* _DIRECTIONS_
From the listing below, set down exactly the lines between the one holding "This problem quickly" and the one holding "not 20 parameters", inclusive. No other line is wanted.

[[ PROVIDED ENTRIES open ]]

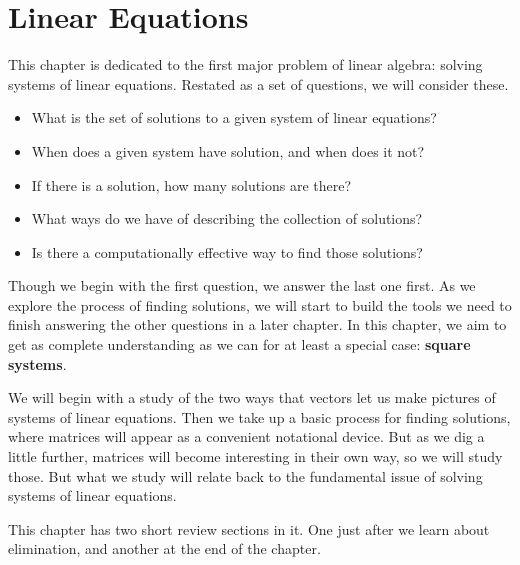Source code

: \documentclass[10pt,]{book}
\newcommand{\terminology}[1]{\textbf{#1}}
\theoremstyle{plain}
\numberwithin{equation}{section}
\begin{document}
\clearpage
\typeout{************************************************}
\typeout{************************************************}
\chapter[Linear Equations]{Linear Equations}\label{chapter-2}

      This chapter is dedicated to the first major problem of
      linear algebra: solving systems of linear equations. Restated as a set of
      questions, we will consider these.
\begin{itemize}
\item{}
        What is the set of solutions to a given system of linear equations?
      \item{}
        When does a given system have solution, and when does it not?
      \item{}
        If there is a solution, how many solutions are there?
      \item{}
        What ways do we have of describing the collection of solutions?
      \item{}
        Is there a computationally effective way to find those solutions?
      \end{itemize}
\par

      Though we begin with the first question, we answer the last one first. As
      we explore the process of finding solutions, we will start to build the
      tools we need to finish answering the other questions in a later chapter.
      In this chapter, we aim to get as complete understanding as we can for at
      least a special case: \terminology{square systems}.
\par

      We will begin with a study of the two ways that vectors let us make pictures
      of systems of linear equations. Then we take up a basic process for finding
      solutions, where matrices will appear as a convenient notational device.
      But as we dig a little further, matrices will become interesting in their
      own way, so we will study those. But what we study will relate back to
      the fundamental issue of solving systems of linear equations.
\par

      This chapter has two short review sections in it. One just after we learn
      about elimination, and another at the end of the chapter.
\typeout{************************************************}
\typeout{************************************************}
\end{document}
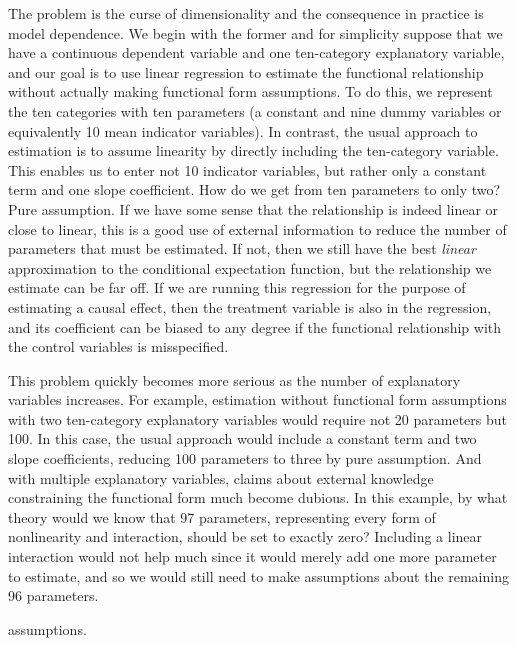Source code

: \documentclass[11pt,titlepage]{article}
\begin{document}
The problem is the curse of dimensionality and the consequence in
practice is model dependence.  We begin with the former and for
simplicity suppose that we have a continuous dependent variable and
one ten-category explanatory variable, and our goal is to use linear
regression to estimate the functional relationship without actually
making functional form assumptions.  To do this, we represent the ten
categories with ten parameters (a constant and nine dummy variables or
equivalently 10 mean indicator variables).  In contrast, the usual
approach to estimation is to assume linearity by directly including
the ten-category variable.  This enables us to enter not 10 indicator
variables, but rather only a constant term and one slope coefficient.
How do we get from ten parameters to only two?  Pure assumption.  If
we have some sense that the relationship is indeed linear or close to
linear, this is a good use of external information to reduce the
number of parameters that must be estimated.  If not, then we still
have the best {\it linear} approximation to the conditional
expectation function, but the relationship we estimate can be far off.
If we are running this regression for the purpose of estimating a
causal effect, then the treatment variable is also in the regression,
and its coefficient can be biased to any degree if the functional
relationship with the control variables is misspecified.

This problem quickly becomes more serious as the number of explanatory
variables increases.  For example, estimation without functional form
assumptions with two ten-category explanatory variables would require
not 20 parameters but 100.  In this case, the usual approach would
include a constant term and two slope coefficients, reducing 100
parameters to three by pure assumption.  And with multiple explanatory
variables, claims about external knowledge constraining the functional
form much become dubious.  In this example, by what theory would we
know that 97 parameters, representing every form of nonlinearity and
interaction, should be set to exactly zero?  Including a linear
interaction would not help much since it would merely add one more
parameter to estimate, and so we would still need to make assumptions
about the remaining 96 parameters.

assumptions. %
\end{document}
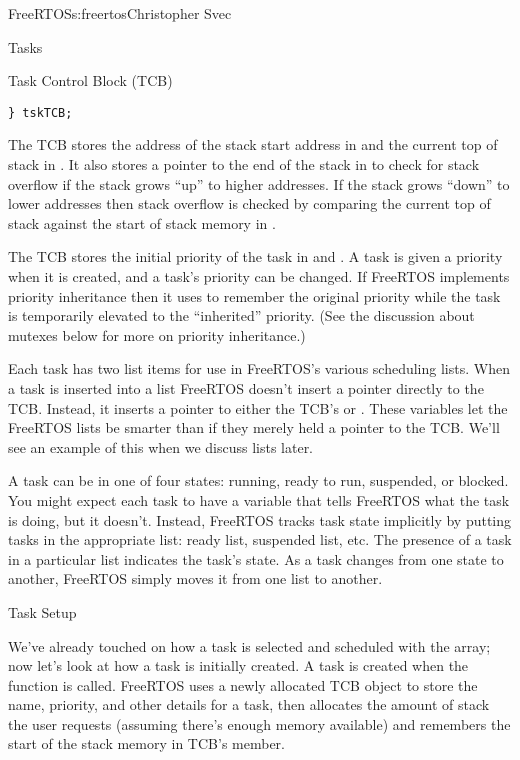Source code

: \begin{aosachapter}{FreeRTOS}{s:freertos}{Christopher Svec}
\begin{aosasect1}{Tasks}
\begin{aosasect2}{Task Control Block (TCB)}
\begin{verbatim}
} tskTCB;
\end{verbatim}

The TCB stores the address of the stack start address in
 and the current top of stack in . It
also stores a pointer to the end of the stack in 
to check for stack overflow if the stack grows ``up'' to higher
addresses. If the stack grows ``down'' to lower addresses then stack
overflow is checked by comparing the current top of stack against the
start of stack memory in .

The TCB stores the initial priority of the task in 
and . A task is given a priority when it is
created, and a task's priority can be changed.  If FreeRTOS
implements priority inheritance then it uses  to
remember the original priority while the task is temporarily elevated
to the ``inherited'' priority. (See the discussion about mutexes below
for more on priority inheritance.)

Each task has two list items for use in FreeRTOS's various scheduling
lists. When a task is inserted into a list FreeRTOS doesn't insert a
pointer directly to the TCB.  Instead, it inserts a pointer to either
the TCB's  or . These
 variables let the FreeRTOS lists be smarter than if
they merely held a pointer to the TCB. We'll see an example of this
when we discuss lists later.

A task can be in one of four states: running, ready to run, suspended,
or blocked.  You might expect each task to have a variable that tells
FreeRTOS what the task is doing, but it doesn't. Instead, FreeRTOS tracks
task state implicitly by putting tasks in the appropriate list: ready
list, suspended list, etc. The presence of a task in a particular list
indicates the task's state.  As a task changes from one state to another, 
FreeRTOS simply moves it
from one list to another.

\end{aosasect2}

\begin{aosasect2}{Task Setup}


We've already touched on how a task is selected and scheduled with the
 array; now let's look at how a task is
initially created.  A task is created when the 
function is called.  FreeRTOS uses a newly allocated TCB object to
store the name, priority, and other details for a task, then allocates
the amount of stack the user requests (assuming there's enough memory
available) and remembers the start of the stack memory in TCB's
 member.


\end{aosasect2}
\end{aosasect1}
\end{aosachapter}
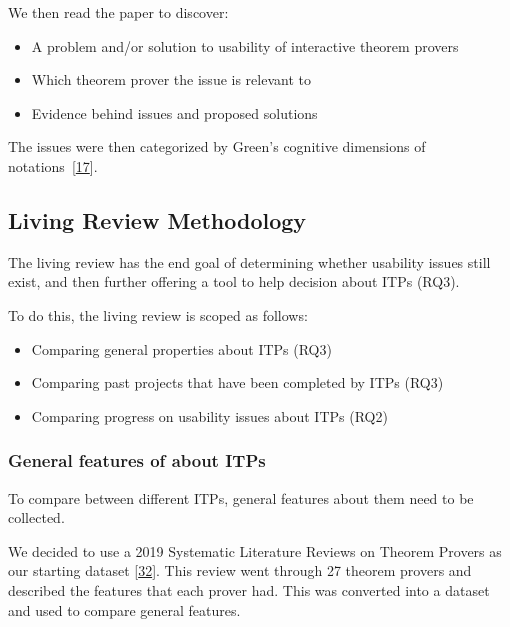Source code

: \documentclass[
]{article}
\providecommand{\tightlist}{%
  \setlength{\itemsep}{0pt}\setlength{\parskip}{0pt}}
\begin{document}
We then read the paper to discover:

\begin{itemize}
\tightlist
\item
  A problem and/or solution to usability of interactive theorem provers
\item
  Which theorem prover the issue is relevant to
\item
  Evidence behind issues and proposed solutions
\end{itemize}

The issues were then categorized by Green's cognitive dimensions of
notations~{[}\protect\hyperlink{ref-green_usability_1996}{17}{]}.

\hypertarget{living-review-methodology}{%
\subsection{Living Review Methodology}\label{living-review-methodology}}

The living review has the end goal of determining whether usability
issues still exist, and then further offering a tool to help decision
about ITPs (RQ3).

To do this, the living review is scoped as follows:

\begin{itemize}
\tightlist
\item
  Comparing general properties about ITPs (RQ3)
\item
  Comparing past projects that have been completed by ITPs (RQ3)
\item
  Comparing progress on usability issues about ITPs (RQ2)
\end{itemize}

\hypertarget{general-features-of-about-itps}{%
\subsubsection{General features of about
ITPs}\label{general-features-of-about-itps}}

To compare between different ITPs, general features about them need to
be collected.

We decided to use a 2019 Systematic Literature Reviews on Theorem
Provers as our starting dataset
{[}\protect\hyperlink{ref-nawaz_survey_2019}{32}{]}. This review went
through 27 theorem provers and described the features that each prover
had. This was converted into a dataset and used to compare general
features.
\end{document}
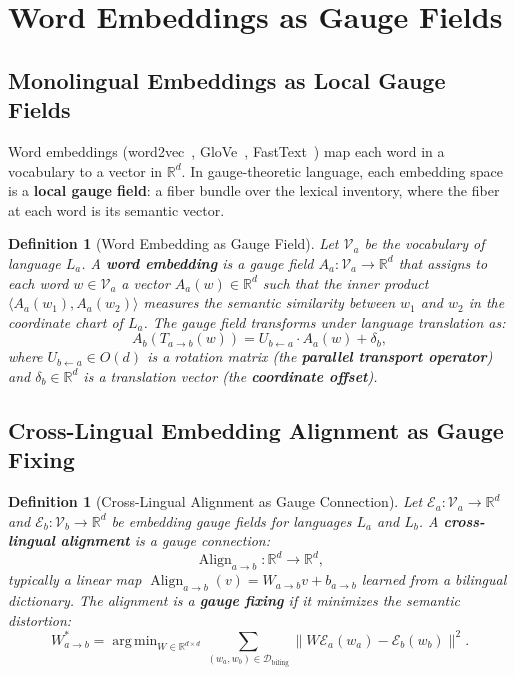 \documentclass[12pt,a4paper]{article}
\newtheorem{definition}[theorem]{Definition}
\theoremstyle{remark}
\newcommand{\R}{\mathbb{R}}
\newcommand{\D}{\mathcal{D}}
\newcommand{\Embed}{\mathcal{E}}
\newcommand{\Vocab}{\mathcal{V}}
\DeclareMathOperator{\argmin}{arg\,min}
\DeclareMathOperator{\Align}{Align}
\begin{document}
\section{Word Embeddings as Gauge Fields}
\label{sec:embeddings}

\subsection{Monolingual Embeddings as Local Gauge Fields}

Word embeddings (word2vec~\cite{mikolov2013distributed}, GloVe~\cite{pennington2014glove},
FastText~\cite{bojanowski2017enriching}) map each word in a vocabulary
to a vector in $\R^d$. In gauge-theoretic language, each embedding
space is a \textbf{local gauge field}: a fiber bundle over the lexical
inventory, where the fiber at each word is its semantic vector.

\begin{definition}[Word Embedding as Gauge Field]
\label{def:embedding_gauge}
Let $\Vocab_a$ be the vocabulary of language $L_a$. A \textbf{word
embedding} is a gauge field $A_a: \Vocab_a \to \R^d$ that assigns
to each word $w \in \Vocab_a$ a vector $A_a(w) \in \R^d$ such that
the inner product $\langle A_a(w_1), A_a(w_2) \rangle$ measures
the semantic similarity between $w_1$ and $w_2$ in the coordinate
chart of $L_a$. The gauge field transforms under language
translation as:
\begin{equation}
  \label{eq:embedding_transform}
  A_b(T_{a\to b}(w)) = U_{b\leftarrow a} \cdot A_a(w) + \delta_b,
\end{equation}
where $U_{b\leftarrow a} \in O(d)$ is a rotation matrix (the
\textbf{parallel transport operator}) and $\delta_b \in \R^d$
is a translation vector (the \textbf{coordinate offset}).
\end{definition}

\subsection{Cross-Lingual Embedding Alignment as Gauge Fixing}

\begin{definition}[Cross-Lingual Alignment as Gauge Connection]
\label{def:alignment_gauge}
Let $\Embed_a: \Vocab_a \to \R^d$ and $\Embed_b: \Vocab_b \to \R^d$
be embedding gauge fields for languages $L_a$ and $L_b$. A
\textbf{cross-lingual alignment} is a gauge connection:
\begin{equation}
  \Align_{a\to b}: \R^d \to \R^d,
\end{equation}
typically a linear map $\Align_{a\to b}(v) = W_{a\to b} v + b_{a\to b}$
learned from a bilingual dictionary. The alignment is a \textbf{gauge
fixing} if it minimizes the semantic distortion:
\begin{equation}
  \label{eq:alignment_gauge_fixing}
  W_{a\to b}^* = \argmin_{W \in \R^{d\times d}} \sum_{(w_a, w_b) \in \D_{\text{biling}}}
    \|W \Embed_a(w_a) - \Embed_b(w_b)\|^2.
\end{equation}
\end{definition}
\end{document}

[[ PROVIDED ENTRIES closed ]]

* _EXPECTED ANSWER_
This problem quickly becomes more serious as the number of explanatory
variables increases.  For example, estimation without functional form
assumptions with two ten-category explanatory variables would require
not 20 parameters but 100.  In this case, the usual approach would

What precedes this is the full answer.